What we have is an Azure cloud-based system with multiple cloud services communicating with each other and the outside world while sharing an awful lot of data. We needed a distributed cache solution that could be accessed from all cloud services. And we decided to use Redis.
Side note about Redis: Redis is a high performance, in memory, data structure server (not just a key-value store). On large scale systems with lots of data calls per second, redis is just the thing you need. On average, it’s way faster than usual database systems. And the reason being, redis serves data from memory while the database systems (mostly) serve data from disk. I can write more about Redis and its performance but that’s already well documented and written (tons of articles and blogs on the net) and that’s also not the main subject of this post.
Back to the original topic of caching in our scenario, we created a simple framework using the Cache aside pattern. As per this pattern, we first try to get data from the cache and if we don’t then we get it from the primary data store. When we get it from the primary data store, we cache it as well. Next time when we need the same data then we get it from the cache. The reason we used this pattern was that most of the data in our application was changing frequently and we wanted to keep the cache updated.
One important thing we noticed was that this pattern does not say much about cache invalidation. In a distributed environment, when the data being cached by one cloud service is accessed by another, we needed to make sure that the cache is invalidated properly.
Initially, we faced a lot of issues because of data not being invalidated properly. Most importantly when transactions across services were involved. For example: if a transaction involves an update of two or more tables (data sources), the cache for those records in both tables should be invalidated, which could be tricky at times. To resolve this, we followed the repository pattern and used dedicated repositories for entities involving surrogate keys and distributed transactions. For everything else, we used a common base repository. More details about this pattern are available here.
Another issue we faced was of latency and timeouts. These issues are not specific to caching in particular; timeouts can arise in any network-based system. Also, while using a distributed cache, latency can be our biggest enemy. Imagine a scenario when the cache server is slow (because of some reason) and is taking time to serve data. Do we want to wait for it? If yes, then for how long? For this we wanted the cache to fail fast. We decided not to wait for the cache for too long. We introduced cache operation timeouts so that we could use the primary data store if the cache was slow. If we think of mission-critical systems, this can be a defining factor. In order to respect those ever challenging SLAs, we needed to make sure we are optimizing the data access as needed.

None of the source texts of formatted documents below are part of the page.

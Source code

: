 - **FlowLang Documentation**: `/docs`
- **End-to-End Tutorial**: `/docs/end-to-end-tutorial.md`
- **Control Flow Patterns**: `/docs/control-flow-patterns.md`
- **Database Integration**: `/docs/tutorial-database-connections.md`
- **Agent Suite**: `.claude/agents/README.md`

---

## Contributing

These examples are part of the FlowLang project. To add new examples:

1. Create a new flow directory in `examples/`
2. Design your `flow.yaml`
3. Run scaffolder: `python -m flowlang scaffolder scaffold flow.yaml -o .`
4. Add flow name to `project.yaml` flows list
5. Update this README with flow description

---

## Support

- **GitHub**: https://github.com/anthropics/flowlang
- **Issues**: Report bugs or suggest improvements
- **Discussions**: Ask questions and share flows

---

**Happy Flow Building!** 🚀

The performance of a distributed cache also depends on how we are accessing it. In our solution we used StackExchange.Redis C# client for Redis. StackExchange.Redis is a high performance and highly configurable client and helped us in easily defining those timeout intervals and other useful settings that were specific to our scenario. We made the connection (ConnectionMultiplexer) at the start of the cloud services, using a thread-safe singleton, and reused that connection in the lifetime of the service. The ConnectionMultiplexer maintained its own heartbeat to the redis server(s) and monitored the connection. Even if the server went down and came back up, this connection remained open and helped us reuse the same object.
At a later stage, when the system grew larger, we faced repeated issues because of using a single ConnectionMultiplexer object across the service. We then created a pool of ConnectionMultiplexer objects at the service start and used them in a round-robin fashion. This helped.
Another issue we faced with the StackExchange.Redis client was intermittent timeout exceptions in case of retrieving large objects from the cache. For this, we optimized the size of data objects being retrieved from the cache.
Stale Data and Dirty Keys
One more thing that caused issues and needed attention was dirty keys in the cache. Let’s look at it this way — what if the operation failed during cache invalidation? We tried to remove a key from the cache but we couldn’t and it stayed there. The next time we accessed that key, we got stale data from the cache. To handle this we maintained a list of dirty keys. These were the keys which couldn’t be deleted from the cache when they should have been. So, the next time if the key we were accessing was marked dirty, we would directly get it from the primary data store and the cache-aside pattern would take care of updating it in the cache. So many checks seem like an overhead, but they are important. We had to make a tradeoff between data integrity and the latency introduced by these dirty key checks.
That’s it. These were the some of the issues which we faced with distributed caching in our cloud application. Addressing these issues was a good learning.